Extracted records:
··········

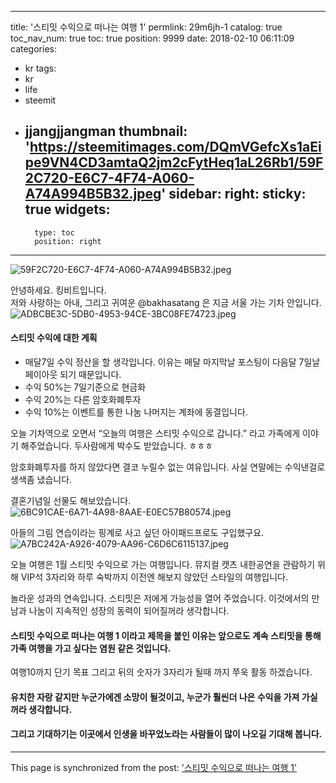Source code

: 
---
title: '스티밋 수익으로 떠나는 여행 1'
permlink: 29m6jh-1
catalog: true
toc_nav_num: true
toc: true
position: 9999
date: 2018-02-10 06:11:09
categories:
- kr
tags:
- kr
- life
- steemit
- jjangjjangman
thumbnail: 'https://steemitimages.com/DQmVGefcXs1aEipe9VN4CD3amtaQ2jm2cFytHeq1aL26Rb1/59F2C720-E6C7-4F74-A060-A74A994B5B32.jpeg'
sidebar:
    right:
        sticky: true
widgets:
    -
        type: toc
        position: right
---


![59F2C720-E6C7-4F74-A060-A74A994B5B32.jpeg](https://steemitimages.com/DQmVGefcXs1aEipe9VN4CD3amtaQ2jm2cFytHeq1aL26Rb1/59F2C720-E6C7-4F74-A060-A74A994B5B32.jpeg)

안녕하세요.  킹비트입니다.  
저와 사랑하는 아내, 그리고 귀여운 @bakhasatang 은 지금 서울 가는 기차 안입니다. 
![ADBCBE3C-5DB0-4953-94CE-3BC08FE74723.jpeg](https://steemitimages.com/DQmfXM1ahCsM3XArkrUgARWyzadDPb5m53ha5F4J9FwsZfX/ADBCBE3C-5DB0-4953-94CE-3BC08FE74723.jpeg)

#### 스티밋 수익에 대한 계획
- 매달7일 수익 정산을 할 생각입니다. 
이유는 매달 마지막날 포스팅이 다음달 7일날 페이아웃 되기 때문입니다.  
- 수익 50%는 7일기준으로 현금화
- 수익 20%는 다른 암호화폐투자
- 수익 10%는 이벤트를 통한 나눔
나머지는 계좌에 동결입니다. 

오늘 기차역으로 오면서 “오늘의 여행은 스티밋 수익으로 갑니다.” 라고 가족에게 이야기 해주었습니다.  두사람에게 박수도 받았습니다. ㅎㅎㅎ

암호화폐투자를 하지 않았다면 결코 누릴수 없는 여유입니다. 사실 연말에는 수익낸걸로 생색좀 냈습니다. 

결혼기념일 선물도 해보았습니다. 
![6BC91CAE-6A71-4A98-8AAE-E0EC57B80574.jpeg](https://steemitimages.com/DQmQav7LeVb56WgVtjKqRxyDwaeAziJ2DT5KKAMZJmD4wPu/6BC91CAE-6A71-4A98-8AAE-E0EC57B80574.jpeg)

아들의 그림 연습이라는 핑계로 사고 싶던 아이패드프로도 구입했구요. 
![A7BC242A-A926-4079-AA96-C6D6C6115137.jpeg](https://steemitimages.com/DQmX2YHb3GtdmsCMPbBd2nzuT84x4XWPMN118CmrV4uqBvj/A7BC242A-A926-4079-AA96-C6D6C6115137.jpeg)

오늘 여행은 1월 스티밋 수익으로 가는 여행입니다. 뮤지컬 캣츠 내한공연을 관람하기 위해 VIP석 3자리와 하루 숙박까지 이전엔 해보지 않았던 스타일의 여행입니다. 

놀라운 성과의 연속입니다. 
스티밋은 저에게 가능성을 열어 주었습니다. 
이것에서의 만남과 나눔이 지속적인 성장의 동력이 
되어질꺼라 생각합니다. 

#### 스티밋 수익으로 떠나는 여행 1 이라고 제목을 붙인 이유는 앞으로도 계속 스티밋을 통해 가족 여행을 가고 싶다는 염원 같은 것입니다. 
여행10까지 단기 목표 그리고 뒤의 숫자가 3자리가 될때 까지 쭈욱 활동 하겠습니다. 

#### 유치한 자랑 같지만 누군가에겐 소망이 될것이고, 누군가 훨씬더 나은 수익을 가져 가실 꺼라 생각합니다. 

#### 그리고 기대하기는 이곳에서 인생을 바꾸었노라는 사람들이 많이 나오길 기대해 봅니다.

- - -

This page is synchronized from the post: ['스티밋 수익으로 떠나는 여행 1'](https://steemit.com/@kingbit/29m6jh-1)
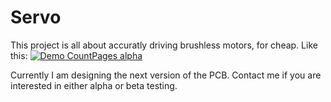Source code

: # Servo
This project is all about accuratly driving brushless motors, for cheap.
Like this:
[![Demo CountPages alpha](https://j.gifs.com/lYx7k6.gif)](https://www.youtube.com/watch?v=WT4E5nb3KtY)

Currently I am designing the next version of the PCB. Contact me if you are interested in either alpha or beta testing.
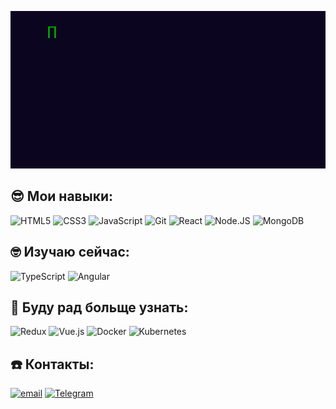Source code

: 
![GIF-Приветствие](./messagif.gif)

## 😎 Мои навыки:
![HTML5](https://img.shields.io/badge/-HTML5-0c0520?style=for-the-badge&logo=HTML5)
![CSS3](https://img.shields.io/badge/-CSS3-0c0520?style=for-the-badge&logo=CSS3)
![JavaScript](https://img.shields.io/badge/-JavaScript-0c0520?style=for-the-badge&logo=JavaScript)
![Git](https://img.shields.io/badge/-Git-0c0520?style=for-the-badge&logo=Git)
![React](https://img.shields.io/badge/-React-0c0520?style=for-the-badge&logo=React)
![Node.JS](https://img.shields.io/badge/-Node.JS-0c0520?style=for-the-badge&logo=Node.js)
![MongoDB](https://img.shields.io/badge/-MongoDB-0c0520?style=for-the-badge&logo=MongoDB)

## 🤓 Изучаю сейчас:
![TypeScript](https://img.shields.io/badge/-TypeScript-0c0520?style=for-the-badge&logo=TypeScript)
![Angular](https://img.shields.io/badge/-Angular-0c0520?style=for-the-badge&logo=Angular&logoColor=dd0031)

## 🤯 Буду рад больще узнать:
![Redux](https://img.shields.io/badge/-Redux-0c0520?style=for-the-badge&logo=Redux)
![Vue.js](https://img.shields.io/badge/-Vue.js-0c0520?style=for-the-badge&logo=Vue.js)
![Docker](https://img.shields.io/badge/-Docker-0c0520?style=for-the-badge&logo=Docker)
![Kubernetes](https://img.shields.io/badge/-Kubernetes-0c0520?style=for-the-badge&logo=Kubernetes)

## ☎️ Контакты:
[![email](https://img.shields.io/badge/@-email-0c0520?style=for-the-badge&)](mailto:MakhmutovAndrey@yandex.ru)
[![Telegram](https://img.shields.io/badge/-Telegram-0c0520?style=for-the-badge&logo=telegram&logoColor=27A0D9)](https://t.me/dron_369)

··········

» **TO DO**
Give again, word for word, every line from the top of the entries above to the line holding "저와 사랑하는 아내, 그리고", both included. Leave the pictures out.

» **TASK SOLUTION**
Source code

: 
---
title: '스티밋 수익으로 떠나는 여행 1'
permlink: 29m6jh-1
catalog: true
toc_nav_num: true
toc: true
position: 9999
date: 2018-02-10 06:11:09
categories:
- kr
tags:
- kr
- life
- steemit
- jjangjjangman
thumbnail: 'https://steemitimages.com/DQmVGefcXs1aEipe9VN4CD3amtaQ2jm2cFytHeq1aL26Rb1/59F2C720-E6C7-4F74-A060-A74A994B5B32.jpeg'
sidebar:
    right:
        sticky: true
widgets:
    -
        type: toc
        position: right
---


![59F2C720-E6C7-4F74-A060-A74A994B5B32.jpeg](https://steemitimages.com/DQmVGefcXs1aEipe9VN4CD3amtaQ2jm2cFytHeq1aL26Rb1/59F2C720-E6C7-4F74-A060-A74A994B5B32.jpeg)

안녕하세요.  킹비트입니다.  
저와 사랑하는 아내, 그리고 귀여운 @bakhasatang 은 지금 서울 가는 기차 안입니다. 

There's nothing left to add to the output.